Baltimore Fire Dept. to Seek More Minorities

April 7, 2011
BALTIMORE --The Baltimore City Fire Department is teaming with civil rights organizations in an effort to increase minority recruitment.Last week, the WBAL-TV 11 News I-Team exposed how the Baltimore City Fire Department abandoned hiring procedures designed to make the department more diverse.

BALTIMORE --

The Baltimore City Fire Department is teaming with civil rights organizations in an effort to increase minority recruitment.

Last week, the WBAL-TV 11 News I-Team exposed how the Baltimore City Fire Department abandoned hiring procedures designed to make the department more diverse.

The Fire Department, the National Association for the Advancement of Colored People and the Urban League announced Wednesday a new partnership intended to create a civilian task force to reverse a recent decline in minority and female cadets going through the Fire Academy.

"Our goal in this new recruiting effort is to increase those numbers to 50 percent city residents and 60 percent members of minority groups," Baltimore City Fire Chief James Clack said.

"I am very pleased to announce today that we have created a partnership both with the Baltimore City Fire Department, the NAACP as well as the Urban League to strengthen our recruitment efforts in the Fire Department," Baltimore Mayor Stephanie Rawlings-Blake said.

The announcement comes less than a week after the I-Team discovered little evidence that the Fire Department is actively seeking minority candidates in a city where African-Americans make up 63 percent of the population.

The Fire Academy class graduating next month is nearly all white. Out of the 45 members, five are African-American and three are women. The very next academy class has no female cadets.

"We all know that Baltimore is a very diverse city," Clack said. "If we focus our recruiting efforts on those city residents, then our efforts will recruit a diverse pool of candidates."

Last week, fire officials told the 11 News I-Team that the department's last recruitment efforts took place more than two years ago consisting of visits to 20 places, including schools, churches and community events. When the I-Team attempted to contact them all, half said they had no recollection or documentation to support the Fire Department's claim.

A department representative told the I-Team that the Fire Department did staff recruiting events but "it appears that the record keeping for the past recruitment efforts have not been managed as they should have and what was provided to WBAL doesn't reflect the actual efforts."
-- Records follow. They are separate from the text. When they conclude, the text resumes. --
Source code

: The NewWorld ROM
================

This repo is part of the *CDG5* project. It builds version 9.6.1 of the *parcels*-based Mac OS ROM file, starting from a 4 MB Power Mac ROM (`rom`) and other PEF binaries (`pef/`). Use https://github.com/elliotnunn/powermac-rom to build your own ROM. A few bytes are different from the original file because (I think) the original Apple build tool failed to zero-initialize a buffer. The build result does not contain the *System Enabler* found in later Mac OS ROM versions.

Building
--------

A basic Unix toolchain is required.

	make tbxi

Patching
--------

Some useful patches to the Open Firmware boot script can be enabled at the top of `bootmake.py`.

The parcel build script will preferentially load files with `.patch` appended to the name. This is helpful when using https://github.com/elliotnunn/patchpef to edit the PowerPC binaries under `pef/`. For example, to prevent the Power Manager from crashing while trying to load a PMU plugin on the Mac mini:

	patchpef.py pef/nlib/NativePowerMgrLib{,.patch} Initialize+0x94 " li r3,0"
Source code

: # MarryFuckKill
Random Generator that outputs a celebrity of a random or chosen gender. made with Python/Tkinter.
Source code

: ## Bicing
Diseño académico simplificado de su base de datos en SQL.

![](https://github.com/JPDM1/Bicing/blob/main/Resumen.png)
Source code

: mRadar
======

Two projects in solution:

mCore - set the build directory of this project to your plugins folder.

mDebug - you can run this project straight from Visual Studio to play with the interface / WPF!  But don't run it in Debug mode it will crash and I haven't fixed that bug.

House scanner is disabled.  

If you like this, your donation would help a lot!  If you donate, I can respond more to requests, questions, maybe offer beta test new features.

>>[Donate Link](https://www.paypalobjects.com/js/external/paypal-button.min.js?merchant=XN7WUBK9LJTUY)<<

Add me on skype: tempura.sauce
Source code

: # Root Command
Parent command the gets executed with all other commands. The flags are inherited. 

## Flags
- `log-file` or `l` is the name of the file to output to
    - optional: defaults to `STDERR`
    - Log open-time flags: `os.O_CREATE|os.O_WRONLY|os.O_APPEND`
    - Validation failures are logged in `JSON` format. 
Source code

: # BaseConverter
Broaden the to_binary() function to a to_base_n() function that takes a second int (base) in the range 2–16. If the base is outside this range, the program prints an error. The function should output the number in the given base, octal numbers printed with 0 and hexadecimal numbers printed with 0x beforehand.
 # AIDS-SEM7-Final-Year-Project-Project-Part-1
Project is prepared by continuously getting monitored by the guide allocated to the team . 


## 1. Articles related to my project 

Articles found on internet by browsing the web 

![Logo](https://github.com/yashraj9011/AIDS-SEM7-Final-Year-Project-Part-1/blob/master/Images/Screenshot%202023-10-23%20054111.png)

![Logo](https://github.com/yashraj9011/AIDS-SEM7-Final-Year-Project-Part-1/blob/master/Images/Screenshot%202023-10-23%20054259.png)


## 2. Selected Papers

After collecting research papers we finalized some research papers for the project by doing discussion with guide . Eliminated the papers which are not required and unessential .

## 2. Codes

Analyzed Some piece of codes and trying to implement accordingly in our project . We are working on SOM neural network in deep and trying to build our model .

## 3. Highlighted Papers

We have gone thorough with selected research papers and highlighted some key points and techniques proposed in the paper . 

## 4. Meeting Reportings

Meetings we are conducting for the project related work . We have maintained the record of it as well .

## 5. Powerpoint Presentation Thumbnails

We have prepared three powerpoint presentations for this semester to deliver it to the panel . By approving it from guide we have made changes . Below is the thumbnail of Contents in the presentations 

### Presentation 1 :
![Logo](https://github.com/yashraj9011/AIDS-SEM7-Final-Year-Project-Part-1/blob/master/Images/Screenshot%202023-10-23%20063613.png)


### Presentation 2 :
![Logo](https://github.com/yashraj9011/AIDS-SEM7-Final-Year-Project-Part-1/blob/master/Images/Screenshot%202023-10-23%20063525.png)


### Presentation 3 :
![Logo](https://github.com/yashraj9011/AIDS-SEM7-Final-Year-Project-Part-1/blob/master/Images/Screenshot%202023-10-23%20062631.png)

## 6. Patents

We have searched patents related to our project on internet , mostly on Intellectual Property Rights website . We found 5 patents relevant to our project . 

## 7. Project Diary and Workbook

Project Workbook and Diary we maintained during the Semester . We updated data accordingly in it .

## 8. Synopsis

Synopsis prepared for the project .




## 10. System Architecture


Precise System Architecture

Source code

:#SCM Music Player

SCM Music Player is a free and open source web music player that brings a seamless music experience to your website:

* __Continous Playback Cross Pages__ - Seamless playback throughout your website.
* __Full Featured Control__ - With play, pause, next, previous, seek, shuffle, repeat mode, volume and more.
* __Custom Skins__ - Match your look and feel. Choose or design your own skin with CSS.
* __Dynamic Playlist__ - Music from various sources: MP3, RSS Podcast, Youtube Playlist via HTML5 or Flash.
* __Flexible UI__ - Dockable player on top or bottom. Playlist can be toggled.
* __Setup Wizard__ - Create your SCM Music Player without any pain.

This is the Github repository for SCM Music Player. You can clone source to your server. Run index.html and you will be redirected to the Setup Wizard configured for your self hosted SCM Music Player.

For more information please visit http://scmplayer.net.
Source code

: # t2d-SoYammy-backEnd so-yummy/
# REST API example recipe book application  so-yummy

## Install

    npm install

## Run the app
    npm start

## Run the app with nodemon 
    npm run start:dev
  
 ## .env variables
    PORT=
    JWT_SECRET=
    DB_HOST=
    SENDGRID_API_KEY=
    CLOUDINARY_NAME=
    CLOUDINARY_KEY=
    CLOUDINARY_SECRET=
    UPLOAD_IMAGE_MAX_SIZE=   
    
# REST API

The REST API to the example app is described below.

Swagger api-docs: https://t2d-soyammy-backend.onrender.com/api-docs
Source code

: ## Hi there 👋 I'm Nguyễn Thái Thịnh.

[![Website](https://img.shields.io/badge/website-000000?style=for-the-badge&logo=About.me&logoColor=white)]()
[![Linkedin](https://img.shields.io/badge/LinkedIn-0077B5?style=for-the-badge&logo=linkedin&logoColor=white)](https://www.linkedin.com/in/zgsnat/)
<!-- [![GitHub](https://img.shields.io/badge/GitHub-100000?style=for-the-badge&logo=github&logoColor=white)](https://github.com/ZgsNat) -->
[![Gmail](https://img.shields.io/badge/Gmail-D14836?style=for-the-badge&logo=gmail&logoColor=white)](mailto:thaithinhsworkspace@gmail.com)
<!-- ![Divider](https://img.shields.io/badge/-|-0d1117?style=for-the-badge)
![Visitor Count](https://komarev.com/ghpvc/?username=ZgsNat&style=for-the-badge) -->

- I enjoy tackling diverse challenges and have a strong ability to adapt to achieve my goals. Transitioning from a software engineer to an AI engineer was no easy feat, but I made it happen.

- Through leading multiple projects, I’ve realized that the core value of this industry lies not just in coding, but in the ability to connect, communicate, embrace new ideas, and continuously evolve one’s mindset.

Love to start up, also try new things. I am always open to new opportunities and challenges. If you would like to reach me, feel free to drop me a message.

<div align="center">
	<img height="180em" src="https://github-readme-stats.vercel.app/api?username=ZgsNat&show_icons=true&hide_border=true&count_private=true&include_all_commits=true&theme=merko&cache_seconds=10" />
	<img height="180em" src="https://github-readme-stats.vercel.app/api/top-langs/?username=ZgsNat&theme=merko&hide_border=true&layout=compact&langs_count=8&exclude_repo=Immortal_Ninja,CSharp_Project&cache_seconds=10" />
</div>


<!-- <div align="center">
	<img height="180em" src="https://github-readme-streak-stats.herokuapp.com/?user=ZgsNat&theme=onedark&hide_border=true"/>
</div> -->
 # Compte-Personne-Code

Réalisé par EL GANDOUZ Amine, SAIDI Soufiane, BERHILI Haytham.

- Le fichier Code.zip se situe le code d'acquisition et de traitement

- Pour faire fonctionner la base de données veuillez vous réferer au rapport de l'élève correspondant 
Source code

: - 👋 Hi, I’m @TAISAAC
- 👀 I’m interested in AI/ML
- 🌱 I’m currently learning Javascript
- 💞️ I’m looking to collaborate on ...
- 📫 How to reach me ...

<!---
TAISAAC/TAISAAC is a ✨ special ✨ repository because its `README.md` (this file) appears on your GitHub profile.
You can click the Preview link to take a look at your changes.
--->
The Fire Department has created a recruitment committee that will now include a member of the NAACP.

"Under this new partnership, the NAACP and the Urban League will work with a diverse cross-section of local faith institutions and community associations to promote the Fire Department's recruitment efforts," Rawlings-Blake said.

The task force is scheduled to meet over next few months to come up with a recruitment strategy.